Halfway to the equivalence point means we have added half the number of moles of OH- ions required to react completely with HOCl. To find this number of moles, we divide the initial moles of HOCl by 2: Half the moles of OH- ions required = \(\frac{0.0572\, \mathrm{mol}}{2} = 0.0286\, \mathrm{mol}\) Now we have a \((\mathrm{HOCl/OCl^-})\) buffer system, and we can use the Henderson-Hasselbalch equation to calculate the pH: \(pH = pK_a + \log{\left(\frac{[\mathrm{OCl^-}]}{[\mathrm{HOCl}]}\right)}\) We know that: [K_a] for HOCl = \(3.5 \times 10^{-8}\), so \(pK_a = -\log{(3.5 \times 10^{-8})} ≈ 7.46\) Since we are halfway to the equivalence point, the ratio \([\mathrm{OCl^-}]/[\mathrm{HOCl}]\) is \(1\). Hence, the pH at the halfway point is equal to \(pK_a\): \(pH = 7.46\) (c) Calculate the pH at the equivalence point

At the equivalence point, the number of moles of OH- ions added is equal to the number of moles of HOCl: Moles of OH- ions added = \(0.0572\, \mathrm{mol}\) At the equivalence point, all of the HOCl has been converted to its conjugate base OCl-. We are given that the KOH solution has a concentration of \(0.419\, \mathrm{M}\).
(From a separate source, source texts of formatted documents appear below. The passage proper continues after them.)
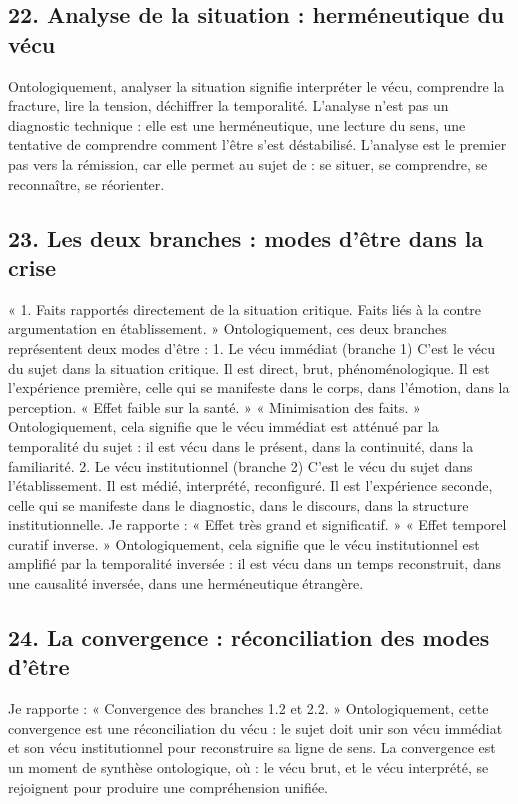\documentclass[12pt,letterpaper,oneside]{article}
\begin{document}
\subsection*{22. Analyse de la situation : herméneutique du vécu}
Ontologiquement, analyser la situation signifie interpréter le vécu, comprendre la fracture, lire la tension, déchiffrer la temporalité. L’analyse n’est pas un diagnostic technique : elle est une herméneutique, une lecture du sens, une tentative de comprendre comment l’être s’est déstabilisé.
L’analyse est le premier pas vers la rémission, car elle permet au sujet de :
	se situer,
	se comprendre,
	se reconnaître,
	se réorienter.

\subsection*{23. Les deux branches : modes d’être dans la crise}
« 1. Faits rapportés directement de la situation critique.
	Faits liés à la contre argumentation en établissement. »
Ontologiquement, ces deux branches représentent deux modes d’être :
1. Le vécu immédiat (branche 1)
C’est le vécu du sujet dans la situation critique. Il est direct, brut, phénoménologique. Il est l’expérience première, celle qui se manifeste dans le corps, dans l’émotion, dans la perception.
« Effet faible sur la santé. » « Minimisation des faits. »
Ontologiquement, cela signifie que le vécu immédiat est atténué par la temporalité du sujet : il est vécu dans le présent, dans la continuité, dans la familiarité.
2. Le vécu institutionnel (branche 2)
C’est le vécu du sujet dans l’établissement. Il est médié, interprété, reconfiguré. Il est l’expérience seconde, celle qui se manifeste dans le diagnostic, dans le discours, dans la structure institutionnelle.
Je rapporte :
« Effet très grand et significatif. » « Effet temporel curatif inverse. »
Ontologiquement, cela signifie que le vécu institutionnel est amplifié par la temporalité inversée : il est vécu dans un temps reconstruit, dans une causalité inversée, dans une herméneutique étrangère.

\subsection*{24. La convergence : réconciliation des modes d’être}
Je rapporte :
« Convergence des branches 1.2 et 2.2. »
Ontologiquement, cette convergence est une réconciliation du vécu : le sujet doit unir son vécu immédiat et son vécu institutionnel pour reconstruire sa ligne de sens.
La convergence est un moment de synthèse ontologique, où :
	le vécu brut,
	et le vécu interprété,
se rejoignent pour produire une compréhension unifiée.
\end{document}
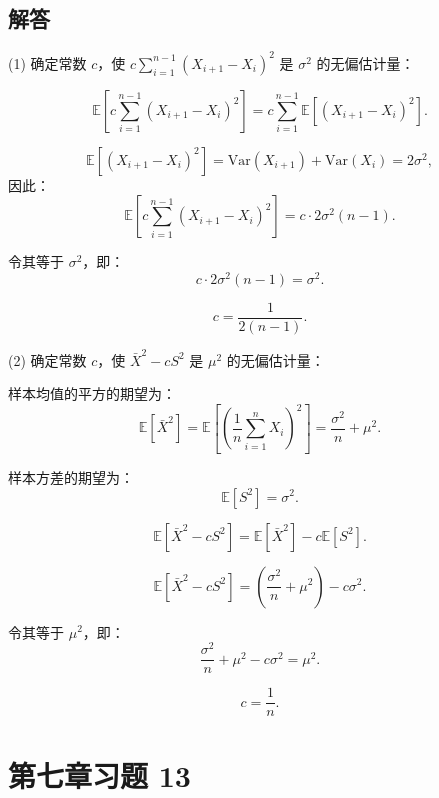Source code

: \documentclass[twoside]{article}
\begin{document}
\begin{ans}{10}{10}
    \section*{解答}

(1) 确定常数 \( c \)，使 \( c \sum_{i=1}^{n-1}(X_{i+1} - X_i)^2 \) 是 \(\sigma^2\) 的无偏估计量：

\[
\mathbb{E} \left[ c \sum_{i=1}^{n-1} (X_{i+1} - X_i)^2 \right] = c \sum_{i=1}^{n-1} \mathbb{E}[(X_{i+1} - X_i)^2].
\]

\[
\mathbb{E}[(X_{i+1} - X_i)^2] = \text{Var}(X_{i+1}) + \text{Var}(X_i) = 2\sigma^2,
\]
因此：
\[
\mathbb{E} \left[ c \sum_{i=1}^{n-1} (X_{i+1} - X_i)^2 \right] = c \cdot 2\sigma^2 (n-1).
\]

令其等于 \(\sigma^2\)，即：
\[
c \cdot 2\sigma^2 (n-1) = \sigma^2.
\]

\[
c = \frac{1}{2(n-1)}.
\]

(2) 确定常数 \( c \)，使 \( \bar{X}^2 - cS^2 \) 是 \(\mu^2\) 的无偏估计量：

样本均值的平方的期望为：
\[
\mathbb{E}[\bar{X}^2] = \mathbb{E}\left[\left(\frac{1}{n} \sum_{i=1}^n X_i\right)^2\right] = \frac{\sigma^2}{n} + \mu^2.
\]

样本方差的期望为：
\[
\mathbb{E}[S^2] = \sigma^2.
\]

\[
\mathbb{E}[\bar{X}^2 - cS^2] = \mathbb{E}[\bar{X}^2] - c\mathbb{E}[S^2].
\]

\[
\mathbb{E}[\bar{X}^2 - cS^2] = \left(\frac{\sigma^2}{n} + \mu^2\right) - c\sigma^2.
\]

令其等于 \(\mu^2\)，即：
\[
\frac{\sigma^2}{n} + \mu^2 - c\sigma^2 = \mu^2.
\]

\[
c = \frac{1}{n}.
\]

\end{ans}

\section{第七章习题 13}
\end{document}
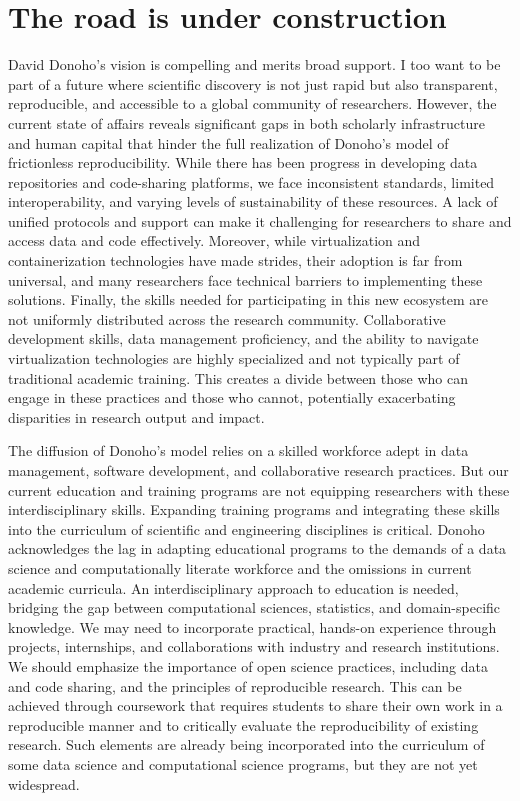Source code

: \documentclass[]{hdsr}
\begin{document}
\section*{The road is under construction}

David Donoho's vision is compelling and merits broad support. I too want to be part of a future where scientific discovery is not just rapid but also transparent, reproducible, and accessible to a global community of researchers. However, the current state of affairs reveals significant gaps in both scholarly infrastructure and human capital that hinder the full realization of Donoho's model of frictionless reproducibility. While there has been progress in developing data repositories and code-sharing platforms, we face inconsistent standards, limited interoperability, and varying levels of sustainability of these resources. A lack of unified protocols and support can make it challenging for researchers to share and access data and code effectively. Moreover, while virtualization and containerization technologies have made strides, their adoption is far from universal, and many researchers face technical barriers to implementing these solutions. Finally, the skills needed for participating in this new ecosystem are not uniformly distributed across the research community. Collaborative development skills, data management proficiency, and the ability to navigate virtualization technologies are highly specialized and not typically part of traditional academic training. This creates a divide between those who can engage in these practices and those who cannot, potentially exacerbating disparities in research output and impact.

The diffusion of Donoho's model relies on a skilled workforce adept in data management, software development, and collaborative research practices. But our current education and training programs are not equipping researchers with these interdisciplinary skills. Expanding training programs and integrating these skills into the curriculum of scientific and engineering disciplines is critical.
Donoho acknowledges the lag in adapting educational programs to the demands of a data science and computationally literate workforce and the omissions in current academic curricula. An interdisciplinary approach to education is needed, bridging the gap between computational sciences, statistics, and domain-specific knowledge. We may need to incorporate practical, hands-on experience through projects, internships, and collaborations with industry and research institutions. We should emphasize the importance of open science practices, including data and code sharing, and the principles of reproducible research. This can be achieved through coursework that requires students to share their own work in a reproducible manner and to critically evaluate the reproducibility of existing research. Such elements are already being incorporated into the curriculum of some data science and computational science programs, but they are not yet widespread.
\end{document}
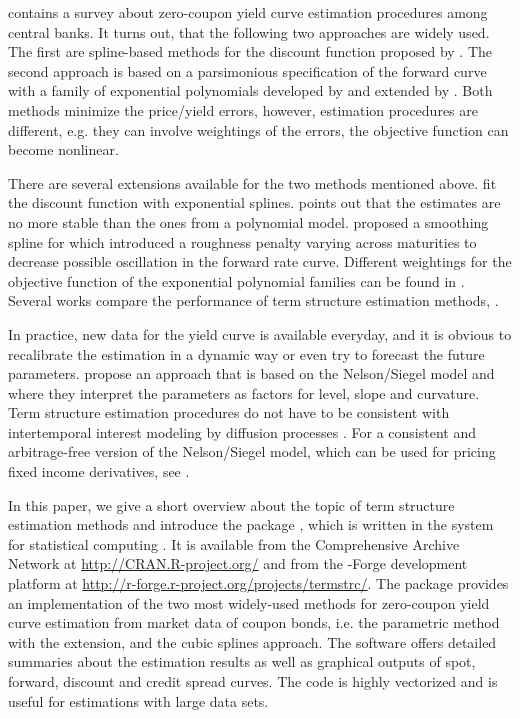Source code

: \cite{BIS2005} contains a survey about zero-coupon yield curve estimation procedures among central banks. It turns out, that the following two approaches are widely used. The first are spline-based methods for the discount function proposed by \cite{McCulloch1971, McCulloch1975}. The second approach is based on a parsimonious specification of the forward curve with a family of exponential polynomials developed by \cite{Nelson1987} and extended by \cite{Svensson1994}. Both methods minimize the price/yield errors, however, estimation procedures are different, e.g. they can involve weightings of the errors, the objective function can become nonlinear.

There are several extensions available for the two methods mentioned above. \cite{Vasicek1982} fit the discount function with exponential splines. \cite{Shea1985} points out that the estimates are no more stable than the ones from a polynomial model. \cite{Fisher1995} proposed a smoothing spline for which \cite{Waggoner1997} introduced a roughness penalty varying across maturities to decrease possible oscillation in the forward rate curve. Different weightings for the objective function of the exponential polynomial families can be found in \cite{Soederlind1997}. Several works compare the performance of term structure estimation methods, \citep[see, e.g.][]{Bliss1997, Bolder1999, Ioannides2003}.

In practice, new data for the yield curve is available everyday, and it is obvious to recalibrate the estimation in a dynamic way or even try to forecast the future parameters. \cite{Diebold2006} propose an approach that is based on the Nelson/Siegel model and where they interpret the parameters as factors for level, slope and curvature. Term structure estimation procedures do not have to be consistent with intertemporal interest modeling by diffusion processes \citep[see, e.g.][]{Bjoerk1999, Filipovic1999}. For a consistent and arbitrage-free version of the Nelson/Siegel model, which can be used for pricing fixed income derivatives, see \cite{Christensen2007}.   

In this paper, we give a short overview about the topic of term structure estimation methods and introduce the package , which is written in the  system for statistical computing \citep{R2008}. It is available from the Comprehensive  Archive Network at \url{http://CRAN.R-project.org/} and from the -Forge development platform at \url{http://r-forge.r-project.org/projects/termstrc/}. The package provides an implementation of the two most widely-used methods for zero-coupon yield curve estimation from market data of coupon bonds, i.e. the parametric \cite{Nelson1987} method with the \cite{Svensson1994} extension, and the \cite{McCulloch1975} cubic splines approach. The software offers detailed summaries about the estimation results as well as graphical outputs of spot, forward, discount and credit spread curves. The code is highly vectorized and is useful for estimations with large data sets.

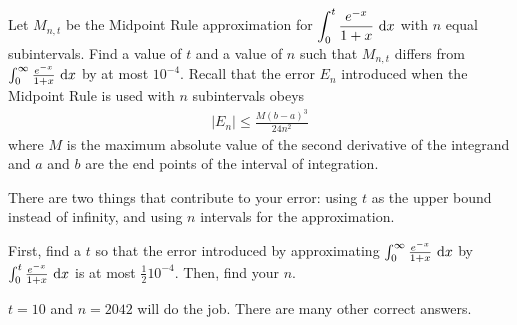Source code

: 
\begin{question}[M121 2001A]
Let $M_{n,t}$ be the Midpoint Rule approximation for
$\displaystyle\int_0^t \frac{e^{-x}}{1+x}\ \dee{x}$ with $n$ equal subintervals.
Find a value of $t$ and a value of $n$ such that $M_{n,t}$ differs
from  $\int_0^\infty \frac{e^{-x}}{1+x}\ \mathrm{d}x$ by at most $10^{-4}$.
Recall that the error $E_n$ introduced when the Midpoint
Rule is used with $n$ subintervals obeys
\begin{align*}
|E_n|\le \frac{M(b-a)^3}{24n^2}
\end{align*}
where $M$ is the maximum absolute value of the second derivative of the
integrand and $a$ and $b$ are the end points of the interval of integration.
\end{question}

\begin{hint}
There are two things that contribute to your error: using $t$ as the upper bound instead of infinity, and using $n$ intervals for the approximation.

First, find a $t$ so that the error introduced by approximating
$\int_0^\infty \frac{e^{-x}}{1+x}\ \mathrm{d}x$ by $\int_0^t \frac{e^{-x}}{1+x}\ \dee{x}$
is at most $\frac{1}{2} 10^{-4}$. Then, find your $n$.
\end{hint}

\begin{answer}
$t=10$ and $n= 2042$ will do the job.
There are many other correct answers.
\end{answer}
So, the volume of KOH solution required can be calculated by: \(V_{KOH} = \frac{0.0572\, \mathrm{mol}}{0.419\, \mathrm{M}} = 0.136\, \mathrm{L}\) The total volume of the solution at the equivalence point is the sum of the initial volume of the acid solution and the volume of the base (KOH) solution: \(0.0300\, \mathrm{L} + 0.136\, \mathrm{L} = 0.166\, \mathrm{L}\) Now, we calculate the concentration of OCl- in the solution at the equivalence point: \(\mathrm{[OCl^-]} = \frac{0.0572\, \mathrm{mol}}{0.166\, \mathrm{L}} = 0.344\, \mathrm{M}\) Since all of the HOCl has reacted, we can assume that all of the added OH- ions have also reacted, and we can ignore them in our calculations. Now, we can find the concentration of OH- ions produced due to the dissociation of OCl- and find the pOH using the expression for \(K_b\). We know that \(K_w = K_a \times K_b\), where \(K_w = 1.00 \times 10^{-14}\) is the ion product constant for water. We calculate \(K_b\) for OCl-: \(K_b = \frac{K_w}{K_a} = \frac{1.00 \times 10^{-14}}{3.5 \times 10^{-8}} = 2.86 \times 10^{-7}\) Solving for the concentration of OH- ions: \(\mathrm{[OH^-]} = \sqrt{K_b \times [\mathrm{OCl^-}]} = \sqrt{(2.86 \times 10^{-7})(0.344)} ≈ 8.37 \times 10^{-5}\, \mathrm{M}\) Finally, we can calculate the pOH and pH of the solution at the equivalence point: \(\mathrm{pOH} = - \log{[\mathrm{OH^-}]} = -\log{(8.37 \times 10^{-5})} ≈ 4.08\) \(\mathrm{pH} = 14 - \mathrm{pOH} = 14 - 4.08 ≈ 9.92\) The pH of the solution (a) before titration is approximately \(4.12\) (b) halfway to the equivalence point is \(7.46\) (c) at the equivalence point is approximately \(9.92\).